The report pointed out the ability to expediently communicate and share information between caller, dispatcher, and first responders is important to the effective response and resolution of an emergency event, but that same ability is already in existence in various ways:
Create a Safety Profile — iPhones contain the Health app, which is native to the device and includes a Medical ID feature. Dane County Public Safety Communications (Dane Comm) is capable of receiving that information electronically from those iPhone users who store it in their phones.
Receive Alerts and Notifications — Cell phone users receive wireless emergency alerts, amber alerts, weather alerts and more via state and national emergency communications programs. Dane Comm uses the RAVE Alert system for emergency alerting. The City of Sun Prairie uses the Nixle system.

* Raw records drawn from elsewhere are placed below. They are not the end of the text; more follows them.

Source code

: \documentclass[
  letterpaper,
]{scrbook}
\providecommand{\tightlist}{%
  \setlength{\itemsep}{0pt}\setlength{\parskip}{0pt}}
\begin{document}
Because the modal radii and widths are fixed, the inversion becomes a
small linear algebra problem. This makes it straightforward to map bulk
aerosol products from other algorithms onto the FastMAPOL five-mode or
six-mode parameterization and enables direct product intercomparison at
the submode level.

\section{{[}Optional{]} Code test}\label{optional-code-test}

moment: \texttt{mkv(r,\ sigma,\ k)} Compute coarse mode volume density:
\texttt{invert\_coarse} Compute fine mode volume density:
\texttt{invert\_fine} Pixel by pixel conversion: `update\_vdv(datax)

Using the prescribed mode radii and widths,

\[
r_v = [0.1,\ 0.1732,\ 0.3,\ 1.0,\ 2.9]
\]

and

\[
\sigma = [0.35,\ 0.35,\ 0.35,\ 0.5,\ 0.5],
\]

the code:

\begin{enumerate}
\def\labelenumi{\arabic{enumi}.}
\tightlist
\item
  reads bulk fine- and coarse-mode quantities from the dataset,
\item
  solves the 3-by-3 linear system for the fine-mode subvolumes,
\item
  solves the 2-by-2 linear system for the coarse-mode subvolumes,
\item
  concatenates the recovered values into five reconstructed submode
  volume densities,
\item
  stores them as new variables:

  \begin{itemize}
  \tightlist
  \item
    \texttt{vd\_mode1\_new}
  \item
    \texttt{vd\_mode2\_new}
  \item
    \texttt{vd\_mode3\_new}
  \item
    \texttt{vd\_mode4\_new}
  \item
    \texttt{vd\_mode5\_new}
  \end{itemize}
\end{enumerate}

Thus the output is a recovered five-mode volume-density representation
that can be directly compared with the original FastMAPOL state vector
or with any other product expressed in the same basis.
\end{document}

Citizens can register for notifications via either (or both) of the Dane County and City of Sun Prairie systems.
Sign up for Vulnerable Needs Registry — Citizens with special needs such as a dependency on utility service can register with Sun Prairie Utilities directly.

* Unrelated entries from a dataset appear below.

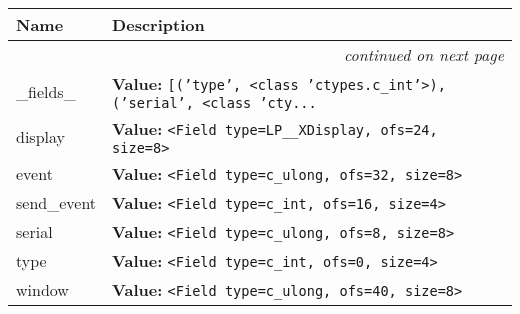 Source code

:     \vspace{-1cm}
\hspace{\varindent}\begin{longtable}{|p{\varnamewidth}|p{\vardescrwidth}|l}
\cline{1-2}
\cline{1-2} \centering \textbf{Name} & \centering \textbf{Description}& \\
\cline{1-2}
\endhead\cline{1-2}\multicolumn{3}{r}{\small\textit{continued on next page}}\\\endfoot\cline{1-2}
\endlastfoot\raggedright \_\-f\-i\-e\-l\-d\-s\-\_\- & \raggedright \textbf{Value:} 
{\tt \texttt{[}\texttt{(}\texttt{'}\texttt{type}\texttt{'}\texttt{, }{\textless}class 'ctypes.c\_int'{\textgreater}\texttt{)}\texttt{, }\texttt{(}\texttt{'}\texttt{serial}\texttt{'}\texttt{, }{\textless}class 'cty\texttt{...}}&\\
\cline{1-2}
\raggedright d\-i\-s\-p\-l\-a\-y\- & \raggedright \textbf{Value:} 
{\tt {\textless}Field type=LP\_\_XDisplay, ofs=24, size=8{\textgreater}}&\\
\cline{1-2}
\raggedright e\-v\-e\-n\-t\- & \raggedright \textbf{Value:} 
{\tt {\textless}Field type=c\_ulong, ofs=32, size=8{\textgreater}}&\\
\cline{1-2}
\raggedright s\-e\-n\-d\-\_\-e\-v\-e\-n\-t\- & \raggedright \textbf{Value:} 
{\tt {\textless}Field type=c\_int, ofs=16, size=4{\textgreater}}&\\
\cline{1-2}
\raggedright s\-e\-r\-i\-a\-l\- & \raggedright \textbf{Value:} 
{\tt {\textless}Field type=c\_ulong, ofs=8, size=8{\textgreater}}&\\
\cline{1-2}
\raggedright t\-y\-p\-e\- & \raggedright \textbf{Value:} 
{\tt {\textless}Field type=c\_int, ofs=0, size=4{\textgreater}}&\\
\cline{1-2}
\raggedright w\-i\-n\-d\-o\-w\- & \raggedright \textbf{Value:} 
{\tt {\textless}Field type=c\_ulong, ofs=40, size=8{\textgreater}}&\\
\cline{1-2}
\end{longtable}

However, Dane County used a vulnerable needs registry for a period of time in the recent past and found that a lack of public participation and compliance was a hindrance that resulted in old or unreliable data, and the system has since been abandoned in favor of emergency alerting.
In addition to the above services, Dane County Emergency Communications also uses systems that allow a cell phone caller to be geolocated.
The Rapid SOS system augments the existing cellular service providers’ native geo-locating services, which allows 911 dispatchers to find the GPS location of a 911 caller with even greater accuracy.
As a final disincentive, Smart 911 requires that the Public Safety Answering Point (PSAP) purchase an additional software suite in order to make the connection between the app and the 911 system.
In areas in which the PSAP lacks the requisite software, the Smart 911 subscriber’s information is not transmitted to the 911 center, and the inverse is true for all PSAPs nationwide that have the software.
In Dane County, all 911 calls are answered at the County’s PSAP. The City’s Police dispatch center does not have, but could acquire, the requisite software, although doing so would be ineffective for City residents unless it also received 911 calls.
In their report to the PSC, all three chiefs supported the effort to expediently communicate key information to first responders and did not oppose use of the app.
Additionally, the functionality of the app requires cooperation, participation, and financial investment from the PSAP that receives the 911 call, which in the Sun Prairie area is Dane County.
“If Dane County desires to pursue integrating the app into their system, the Sun Prairie Public Safety Chiefs would be in support of their endeavor. We encourage citizens who are interested in using the app to do so, as there are other areas in Wisconsin and around the country whose PSAPs can receive the Smart 911 information. Thus, as the services offered by Smart 911 already exist in Dane County, it is our recommendation to continue to leverage the existing systems and processes to maximum effect,” the report reads.
Members of the PSC agreed, voting to maintain the current system and not explore Smart 911.